**Work order**
Among the lines below, tally those holding the string "setTo" and give the total only.

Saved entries
=======
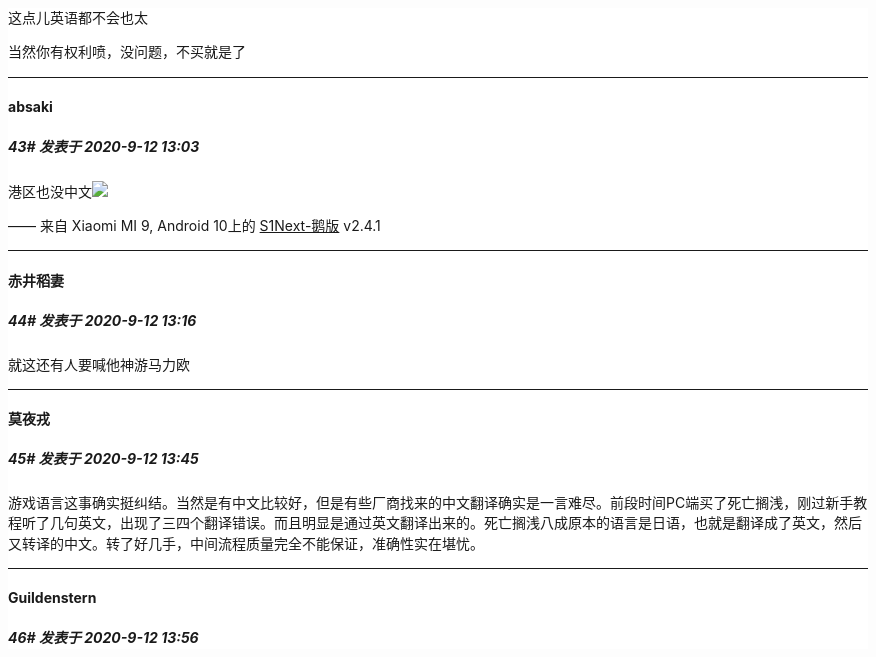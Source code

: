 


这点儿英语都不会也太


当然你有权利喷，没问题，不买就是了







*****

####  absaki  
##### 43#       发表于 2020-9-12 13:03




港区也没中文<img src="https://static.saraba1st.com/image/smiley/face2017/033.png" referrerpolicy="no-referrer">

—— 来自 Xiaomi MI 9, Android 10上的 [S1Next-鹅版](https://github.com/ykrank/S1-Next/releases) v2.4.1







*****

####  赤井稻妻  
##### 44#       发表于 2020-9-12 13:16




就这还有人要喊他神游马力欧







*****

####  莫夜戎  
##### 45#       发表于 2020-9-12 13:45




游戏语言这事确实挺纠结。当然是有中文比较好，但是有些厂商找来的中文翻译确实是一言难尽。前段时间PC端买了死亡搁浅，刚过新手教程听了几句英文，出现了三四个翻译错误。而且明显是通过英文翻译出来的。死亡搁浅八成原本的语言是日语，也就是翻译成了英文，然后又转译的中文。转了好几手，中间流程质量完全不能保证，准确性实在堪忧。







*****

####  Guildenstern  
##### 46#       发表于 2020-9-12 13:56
=======
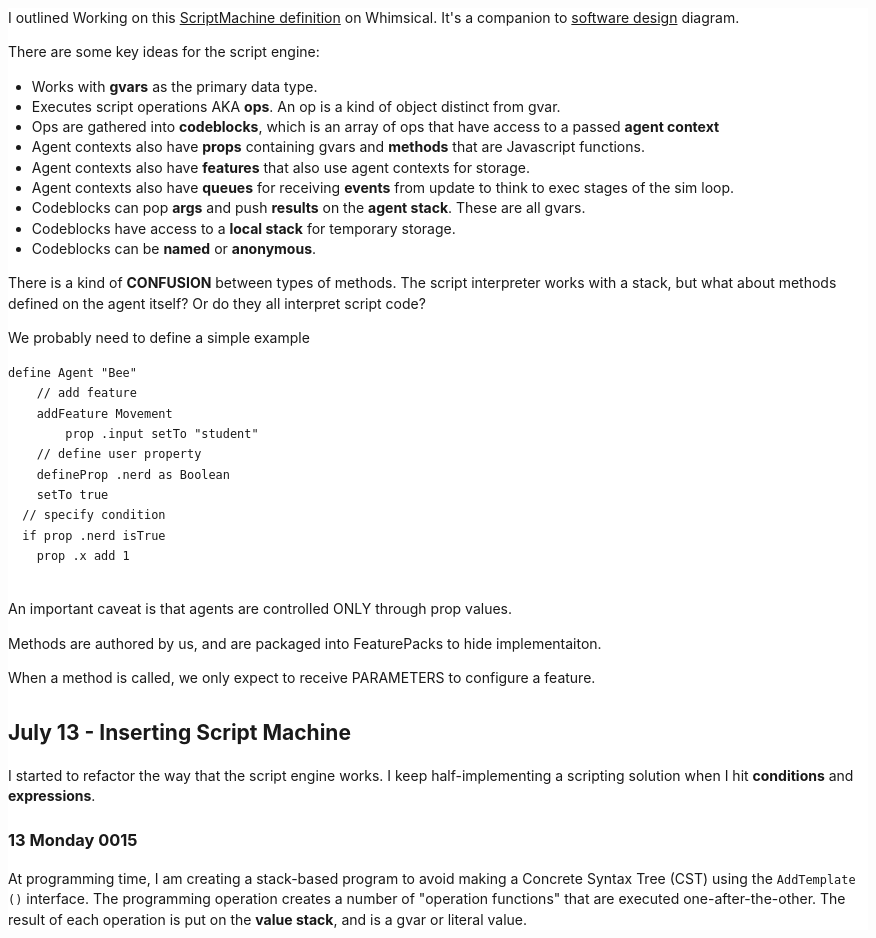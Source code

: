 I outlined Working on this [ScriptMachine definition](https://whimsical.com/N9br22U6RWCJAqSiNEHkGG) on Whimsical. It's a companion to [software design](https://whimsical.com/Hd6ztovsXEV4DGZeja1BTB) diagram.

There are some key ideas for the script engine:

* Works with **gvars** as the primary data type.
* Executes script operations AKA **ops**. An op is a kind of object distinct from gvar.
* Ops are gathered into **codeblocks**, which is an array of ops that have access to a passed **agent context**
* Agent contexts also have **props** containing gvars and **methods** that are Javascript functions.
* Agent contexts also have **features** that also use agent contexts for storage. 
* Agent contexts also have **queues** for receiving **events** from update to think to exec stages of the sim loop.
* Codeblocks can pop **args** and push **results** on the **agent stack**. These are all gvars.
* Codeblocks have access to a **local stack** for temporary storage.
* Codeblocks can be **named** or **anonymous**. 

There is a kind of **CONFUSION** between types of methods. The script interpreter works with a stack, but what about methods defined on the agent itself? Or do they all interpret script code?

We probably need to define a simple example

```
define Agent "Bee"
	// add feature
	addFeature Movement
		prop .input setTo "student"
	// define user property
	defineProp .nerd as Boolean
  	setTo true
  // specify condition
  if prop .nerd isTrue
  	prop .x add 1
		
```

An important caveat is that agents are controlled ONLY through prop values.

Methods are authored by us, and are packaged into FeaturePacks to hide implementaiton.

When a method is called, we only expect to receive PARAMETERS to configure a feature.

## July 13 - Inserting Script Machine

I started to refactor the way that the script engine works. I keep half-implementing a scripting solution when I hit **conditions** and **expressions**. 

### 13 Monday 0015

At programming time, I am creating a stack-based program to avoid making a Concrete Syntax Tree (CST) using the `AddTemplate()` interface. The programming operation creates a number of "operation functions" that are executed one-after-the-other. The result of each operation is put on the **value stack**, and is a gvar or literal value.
=======
**Result**
2